DURATA MEDIA DELLA VITA

Si stava meglio quando si stava peggio? Il mondo di ieri era meglio di quello di oggi? Dipende dai punti di vista.

Quando si stava peggio, si restava in pochi. Guardatevi le statistiche qua sotto e riflettete (anche sul fatto che i miglioramenti - togliendo ovviamente i periodi bellici e postbellici - sono avvenuti con tutti i regimi politici: monarchie, dittature, repubbliche..)

1863 (primo anno con disponibilità di statistiche sull'intero territorio nazionale, o quasi): in quell'anno, il tasso di mortalità infantile (proporzione di nati vivi che muoiono entro il primo anno di vita) in Italia era di 232/1000 (duecentotrentadue su mille!!), con forti differenze regionali.

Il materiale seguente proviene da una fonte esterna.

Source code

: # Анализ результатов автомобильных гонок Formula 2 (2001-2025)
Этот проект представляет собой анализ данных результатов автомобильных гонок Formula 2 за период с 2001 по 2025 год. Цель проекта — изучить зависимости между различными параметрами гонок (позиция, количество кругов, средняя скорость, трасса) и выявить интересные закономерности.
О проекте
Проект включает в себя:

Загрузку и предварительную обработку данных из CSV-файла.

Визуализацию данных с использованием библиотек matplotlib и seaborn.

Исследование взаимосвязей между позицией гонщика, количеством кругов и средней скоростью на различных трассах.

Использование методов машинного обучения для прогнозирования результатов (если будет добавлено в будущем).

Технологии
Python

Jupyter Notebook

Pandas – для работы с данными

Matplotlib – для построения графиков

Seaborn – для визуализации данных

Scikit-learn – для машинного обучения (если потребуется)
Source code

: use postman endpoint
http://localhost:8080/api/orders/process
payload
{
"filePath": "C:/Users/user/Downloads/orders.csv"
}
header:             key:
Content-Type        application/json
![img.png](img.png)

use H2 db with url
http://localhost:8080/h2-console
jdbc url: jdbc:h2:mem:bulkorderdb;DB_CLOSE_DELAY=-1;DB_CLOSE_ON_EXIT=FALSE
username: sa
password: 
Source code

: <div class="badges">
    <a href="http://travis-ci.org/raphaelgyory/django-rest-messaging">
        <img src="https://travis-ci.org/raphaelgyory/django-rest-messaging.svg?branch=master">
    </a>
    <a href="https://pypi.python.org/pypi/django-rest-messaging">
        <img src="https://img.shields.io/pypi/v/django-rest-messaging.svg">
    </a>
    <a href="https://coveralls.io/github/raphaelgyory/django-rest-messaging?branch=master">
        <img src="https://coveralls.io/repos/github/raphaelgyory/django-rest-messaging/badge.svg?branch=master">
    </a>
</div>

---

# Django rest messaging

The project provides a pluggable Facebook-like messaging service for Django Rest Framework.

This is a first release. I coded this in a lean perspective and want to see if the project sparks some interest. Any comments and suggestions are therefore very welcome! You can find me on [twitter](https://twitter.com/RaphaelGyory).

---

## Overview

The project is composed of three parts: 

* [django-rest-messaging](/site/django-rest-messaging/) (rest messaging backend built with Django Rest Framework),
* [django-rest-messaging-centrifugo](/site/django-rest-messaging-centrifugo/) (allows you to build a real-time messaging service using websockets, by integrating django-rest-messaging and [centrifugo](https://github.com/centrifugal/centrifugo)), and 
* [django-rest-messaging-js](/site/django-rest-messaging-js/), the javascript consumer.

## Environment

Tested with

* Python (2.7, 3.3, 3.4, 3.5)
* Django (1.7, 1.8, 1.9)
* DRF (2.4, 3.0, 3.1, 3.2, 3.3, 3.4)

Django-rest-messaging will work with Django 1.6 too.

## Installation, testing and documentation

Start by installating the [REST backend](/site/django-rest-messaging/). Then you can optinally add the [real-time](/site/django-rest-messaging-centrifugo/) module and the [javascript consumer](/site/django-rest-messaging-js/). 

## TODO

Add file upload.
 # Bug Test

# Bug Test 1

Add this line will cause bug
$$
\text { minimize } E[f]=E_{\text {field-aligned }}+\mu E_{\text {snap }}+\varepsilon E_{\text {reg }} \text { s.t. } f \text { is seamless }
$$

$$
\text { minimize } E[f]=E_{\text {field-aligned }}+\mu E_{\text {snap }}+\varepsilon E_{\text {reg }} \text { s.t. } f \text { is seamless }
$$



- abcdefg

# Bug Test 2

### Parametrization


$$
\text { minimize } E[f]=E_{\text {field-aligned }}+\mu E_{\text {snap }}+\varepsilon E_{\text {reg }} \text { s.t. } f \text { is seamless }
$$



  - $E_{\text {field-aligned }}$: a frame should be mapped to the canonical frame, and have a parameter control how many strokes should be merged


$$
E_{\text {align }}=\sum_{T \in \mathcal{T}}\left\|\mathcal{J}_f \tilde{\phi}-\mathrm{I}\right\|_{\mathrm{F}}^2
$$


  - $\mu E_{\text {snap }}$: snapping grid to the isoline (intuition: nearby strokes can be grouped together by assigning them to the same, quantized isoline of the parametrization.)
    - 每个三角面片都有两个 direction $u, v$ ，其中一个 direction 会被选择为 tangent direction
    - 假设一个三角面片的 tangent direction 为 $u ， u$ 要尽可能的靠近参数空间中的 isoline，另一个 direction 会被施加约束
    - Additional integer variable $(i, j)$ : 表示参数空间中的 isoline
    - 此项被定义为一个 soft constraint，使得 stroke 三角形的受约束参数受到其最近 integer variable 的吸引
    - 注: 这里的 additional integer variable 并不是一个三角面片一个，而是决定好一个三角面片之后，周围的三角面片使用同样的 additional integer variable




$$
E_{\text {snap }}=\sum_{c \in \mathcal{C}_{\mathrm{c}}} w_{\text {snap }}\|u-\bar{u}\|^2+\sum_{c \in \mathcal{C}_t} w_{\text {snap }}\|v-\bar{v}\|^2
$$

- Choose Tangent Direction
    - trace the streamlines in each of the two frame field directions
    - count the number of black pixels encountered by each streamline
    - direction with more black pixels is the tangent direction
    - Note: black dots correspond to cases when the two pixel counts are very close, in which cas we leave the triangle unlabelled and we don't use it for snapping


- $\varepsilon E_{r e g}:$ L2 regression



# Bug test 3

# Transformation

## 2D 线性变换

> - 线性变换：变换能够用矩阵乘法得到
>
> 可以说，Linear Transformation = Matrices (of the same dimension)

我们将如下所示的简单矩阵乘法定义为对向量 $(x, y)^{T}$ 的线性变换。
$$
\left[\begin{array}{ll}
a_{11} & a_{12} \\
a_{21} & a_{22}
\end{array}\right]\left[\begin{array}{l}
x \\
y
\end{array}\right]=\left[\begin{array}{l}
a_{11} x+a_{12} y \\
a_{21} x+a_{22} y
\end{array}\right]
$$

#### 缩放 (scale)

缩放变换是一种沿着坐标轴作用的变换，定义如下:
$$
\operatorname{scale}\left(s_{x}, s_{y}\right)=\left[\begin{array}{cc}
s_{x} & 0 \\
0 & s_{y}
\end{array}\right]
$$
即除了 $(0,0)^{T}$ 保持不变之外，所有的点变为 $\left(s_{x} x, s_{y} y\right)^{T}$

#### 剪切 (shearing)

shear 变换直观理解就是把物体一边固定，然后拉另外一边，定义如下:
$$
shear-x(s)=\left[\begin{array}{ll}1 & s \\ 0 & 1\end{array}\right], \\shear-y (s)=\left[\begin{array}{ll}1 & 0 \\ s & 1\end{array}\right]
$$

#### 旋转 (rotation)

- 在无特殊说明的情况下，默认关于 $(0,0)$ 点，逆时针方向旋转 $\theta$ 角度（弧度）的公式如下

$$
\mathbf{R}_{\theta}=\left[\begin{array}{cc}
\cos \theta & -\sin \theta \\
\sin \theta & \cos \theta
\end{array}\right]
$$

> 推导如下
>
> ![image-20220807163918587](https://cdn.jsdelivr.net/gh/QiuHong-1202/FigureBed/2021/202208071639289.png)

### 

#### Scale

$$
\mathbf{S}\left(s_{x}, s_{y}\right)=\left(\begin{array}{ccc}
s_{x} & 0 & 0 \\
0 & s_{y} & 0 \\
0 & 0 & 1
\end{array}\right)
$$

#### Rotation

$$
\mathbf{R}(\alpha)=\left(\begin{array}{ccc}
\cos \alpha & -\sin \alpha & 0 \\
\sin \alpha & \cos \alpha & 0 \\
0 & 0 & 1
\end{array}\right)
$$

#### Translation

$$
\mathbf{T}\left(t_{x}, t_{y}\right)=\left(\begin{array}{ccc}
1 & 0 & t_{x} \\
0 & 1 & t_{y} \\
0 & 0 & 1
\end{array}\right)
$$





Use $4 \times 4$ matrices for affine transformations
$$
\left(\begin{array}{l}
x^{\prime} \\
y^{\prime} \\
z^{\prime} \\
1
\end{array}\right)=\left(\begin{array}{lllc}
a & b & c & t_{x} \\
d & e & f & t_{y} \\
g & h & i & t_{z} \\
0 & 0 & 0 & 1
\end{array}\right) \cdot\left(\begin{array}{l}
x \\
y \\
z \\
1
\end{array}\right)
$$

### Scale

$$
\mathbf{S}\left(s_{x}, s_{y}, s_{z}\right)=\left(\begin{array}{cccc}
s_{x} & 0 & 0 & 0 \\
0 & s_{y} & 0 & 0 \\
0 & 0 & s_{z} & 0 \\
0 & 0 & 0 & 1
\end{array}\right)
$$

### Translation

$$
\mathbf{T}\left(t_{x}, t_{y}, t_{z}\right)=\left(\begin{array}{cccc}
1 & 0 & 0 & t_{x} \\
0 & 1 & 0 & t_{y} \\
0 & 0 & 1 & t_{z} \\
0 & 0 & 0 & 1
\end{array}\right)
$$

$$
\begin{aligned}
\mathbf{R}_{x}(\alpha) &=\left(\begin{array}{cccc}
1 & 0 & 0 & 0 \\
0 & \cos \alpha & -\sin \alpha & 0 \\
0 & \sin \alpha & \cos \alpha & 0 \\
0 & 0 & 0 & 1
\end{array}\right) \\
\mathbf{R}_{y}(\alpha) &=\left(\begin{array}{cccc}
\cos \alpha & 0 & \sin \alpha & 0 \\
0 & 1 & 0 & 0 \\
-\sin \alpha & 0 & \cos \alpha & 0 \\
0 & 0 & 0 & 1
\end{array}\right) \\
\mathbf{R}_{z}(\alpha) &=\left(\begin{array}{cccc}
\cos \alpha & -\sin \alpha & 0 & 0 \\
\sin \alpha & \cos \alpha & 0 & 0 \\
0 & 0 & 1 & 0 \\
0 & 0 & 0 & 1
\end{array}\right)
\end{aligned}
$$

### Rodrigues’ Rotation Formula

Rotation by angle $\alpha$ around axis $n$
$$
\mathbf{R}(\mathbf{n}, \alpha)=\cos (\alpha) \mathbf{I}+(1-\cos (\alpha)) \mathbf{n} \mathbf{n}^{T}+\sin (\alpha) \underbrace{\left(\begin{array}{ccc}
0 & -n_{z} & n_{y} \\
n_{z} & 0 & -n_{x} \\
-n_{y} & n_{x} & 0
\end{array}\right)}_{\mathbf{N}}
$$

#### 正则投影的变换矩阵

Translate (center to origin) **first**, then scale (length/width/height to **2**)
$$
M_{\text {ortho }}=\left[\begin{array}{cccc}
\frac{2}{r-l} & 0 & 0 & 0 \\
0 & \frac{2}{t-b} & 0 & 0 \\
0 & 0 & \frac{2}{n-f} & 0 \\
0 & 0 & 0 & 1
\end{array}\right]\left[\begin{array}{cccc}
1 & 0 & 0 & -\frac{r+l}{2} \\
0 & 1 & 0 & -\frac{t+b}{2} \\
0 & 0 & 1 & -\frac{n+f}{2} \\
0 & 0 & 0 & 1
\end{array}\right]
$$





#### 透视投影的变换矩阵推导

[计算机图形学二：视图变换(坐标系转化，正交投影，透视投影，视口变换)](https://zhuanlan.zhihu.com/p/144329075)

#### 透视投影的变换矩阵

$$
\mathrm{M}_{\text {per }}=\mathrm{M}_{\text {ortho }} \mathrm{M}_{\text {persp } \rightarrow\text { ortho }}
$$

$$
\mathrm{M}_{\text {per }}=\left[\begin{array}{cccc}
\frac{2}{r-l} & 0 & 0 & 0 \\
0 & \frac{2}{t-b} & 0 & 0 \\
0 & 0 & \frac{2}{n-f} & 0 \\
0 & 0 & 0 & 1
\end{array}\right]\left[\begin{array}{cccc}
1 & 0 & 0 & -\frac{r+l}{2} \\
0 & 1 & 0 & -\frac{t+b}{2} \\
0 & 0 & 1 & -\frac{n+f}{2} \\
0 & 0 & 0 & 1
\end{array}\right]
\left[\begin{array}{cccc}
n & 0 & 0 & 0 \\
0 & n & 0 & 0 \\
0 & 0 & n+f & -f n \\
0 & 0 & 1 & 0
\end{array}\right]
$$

2001: il tasso di mortalità infantile in Italia è di 4,4/1000 (quattrovirgolaquattro su mille!!) e risulta molto vicino alla media UE (4,2 per mille).

Interessante notare che dal 1975 ad oggi il tasso di mortalità infantile (morti entro il primo anno di vita per 1.000 nati vivi) in Italia è sceso di più del 76%, dal 20,5 del 1975 al 4,4/1.000 del 2001: quindi è vero che già nel 1975 i bambini che sopravvivevano ogni 1.000 erano 12 volte di più che nel 1863, ma nel 2001 erano circa quattro volte di più che nel 1975…..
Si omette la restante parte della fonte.